━━━━━ Available records
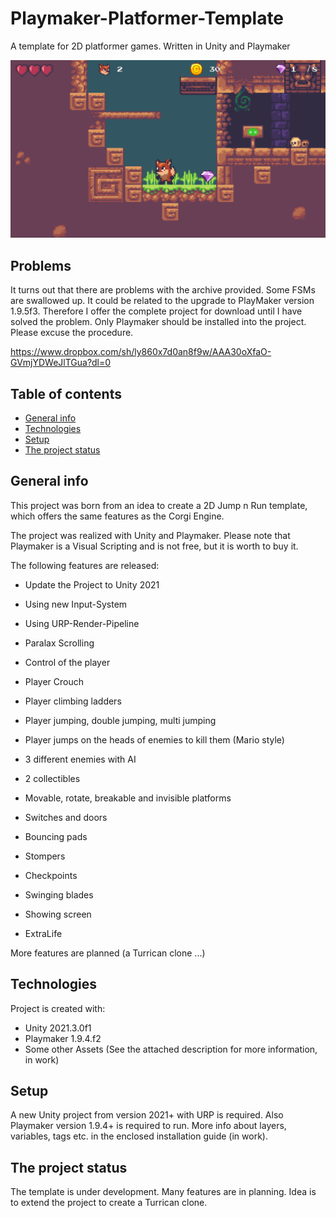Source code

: # Playmaker-Platformer-Template
A template for 2D platformer games. Written in Unity and Playmaker

![Screenshot](https://github.com/RalfGeiger/Playmaker-Platformer-Template/blob/main/Playmaker-Platformer-Template.PNG)

## Problems  
It turns out that there are problems with the archive provided. Some FSMs are swallowed up. It could be related to the upgrade to PlayMaker version 1.9.5f3.  Therefore I offer the complete project for download until I have solved the problem. Only Playmaker should be installed into the project. Please excuse the procedure. 

https://www.dropbox.com/sh/ly860x7d0an8f9w/AAA30oXfaO-GVmjYDWeJlTGua?dl=0

## Table of contents
* [General info](#general-info)
* [Technologies](#technologies)
* [Setup](#setup)
* [The project status](#The-project-status)

## General info
This project was born from an idea to create a 2D Jump n Run template, which offers the same features as the Corgi Engine.  

The project was realized with Unity and Playmaker. Please note that Playmaker is a Visual Scripting and is not free, but it is worth to buy it. 

The following features are released:
* Update the Project to Unity 2021
* Using new Input-System
* Using URP-Render-Pipeline

* Paralax Scrolling
* Control of the player
* Player Crouch
* Player climbing ladders
* Player jumping, double jumping, multi jumping
* Player jumps on the heads of enemies to kill them (Mario style)
* 3 different enemies with AI
* 2 collectibles
* Movable, rotate, breakable and invisible platforms
* Switches and doors
* Bouncing pads
* Stompers
* Checkpoints
* Swinging blades
* Showing screen
* ExtraLife

More features are planned (a Turrican clone ...)

	
## Technologies
Project is created with:
* Unity 2021.3.0f1 
* Playmaker 1.9.4.f2
* Some other Assets (See the attached description for more information, in work)
	
## Setup
A new Unity project from version 2021+ with URP is required. Also Playmaker version 1.9.4+ is required to run. More info about layers, variables, tags etc. in the enclosed installation guide (in work).

## The project status
The template is under development. Many features are in planning. Idea is to extend the project to create a Turrican clone. 
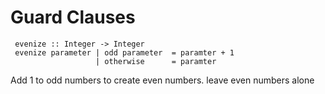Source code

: 
# Guard Clauses
 
     evenize :: Integer -> Integer
     evenize parameter | odd parameter  = paramter + 1
                       | otherwise      = paramter

Add 1 to odd numbers to create even numbers. leave even numbers alone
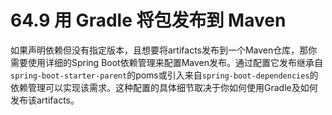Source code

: # 64.9 用 Gradle 将包发布到 Maven

如果声明依赖但没有指定版本，且想要将artifacts发布到一个Maven仓库，那你需要使用详细的Spring Boot依赖管理来配置Maven发布。通过配置它发布继承自`spring-boot-starter-parent`的poms或引入来自`spring-boot-dependencies`的依赖管理可以实现该需求。这种配置的具体细节取决于你如何使用Gradle及如何发布该artifacts。

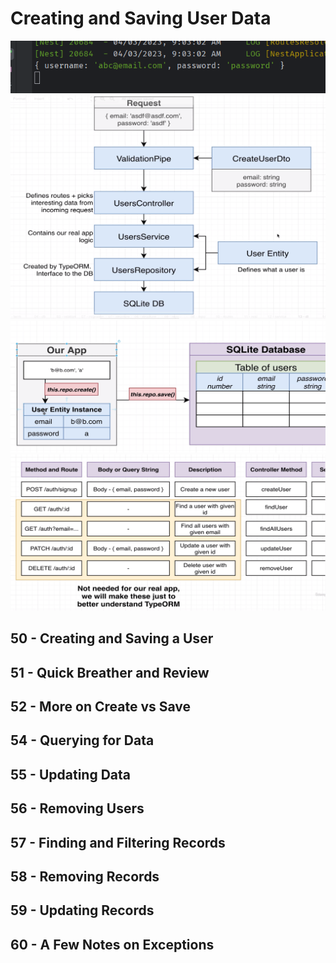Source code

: # Creating and Saving User Data
![alt text](./Assets/images/set-01/97.png)
![alt text](./Assets/images/set-01/98.png)
![alt text](./Assets/images/set-01/99.png)
![alt text](./Assets/images/set-01/100.png)
## 50 - Creating and Saving a User
## 51 - Quick Breather and Review
## 52 - More on Create vs Save
## 54 - Querying for Data 
## 55 - Updating Data
## 56 - Removing Users
## 57 - Finding and Filtering Records
## 58 - Removing Records
## 59 - Updating Records
## 60 - A Few Notes on Exceptions
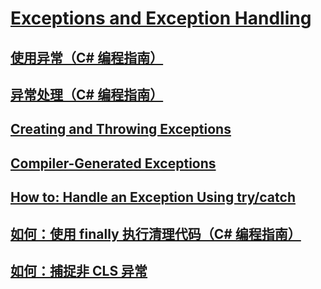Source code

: # [Exceptions and Exception Handling](TocOutOfQuery)
## [使用异常（C# 编程指南）](using-exceptions.md)
## [异常处理（C# 编程指南）](exception-handling.md)
## [Creating and Throwing Exceptions](TocOutOfQuery)
## [Compiler-Generated Exceptions](TocOutOfQuery)
## [How to: Handle an Exception Using try/catch](TocOutOfQuery)
## [如何：使用 finally 执行清理代码（C# 编程指南）](how-to-execute-cleanup-code-using-finally.md)
## [如何：捕捉非 CLS 异常](how-to-catch-a-non-cls-exception.md)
━━━━━━━━━━
Prompt: Repeat only the stretch of data above that runs from the line with "## 56 - Removing Users" to the line with "## [Creating and". Keep both end lines; exclude pictures.

Answer box:
## 56 - Removing Users
## 57 - Finding and Filtering Records
## 58 - Removing Records
## 59 - Updating Records
## 60 - A Few Notes on Exceptions
Source code

: # [Exceptions and Exception Handling](TocOutOfQuery)
## [使用异常（C# 编程指南）](using-exceptions.md)
## [异常处理（C# 编程指南）](exception-handling.md)
## [Creating and Throwing Exceptions](TocOutOfQuery)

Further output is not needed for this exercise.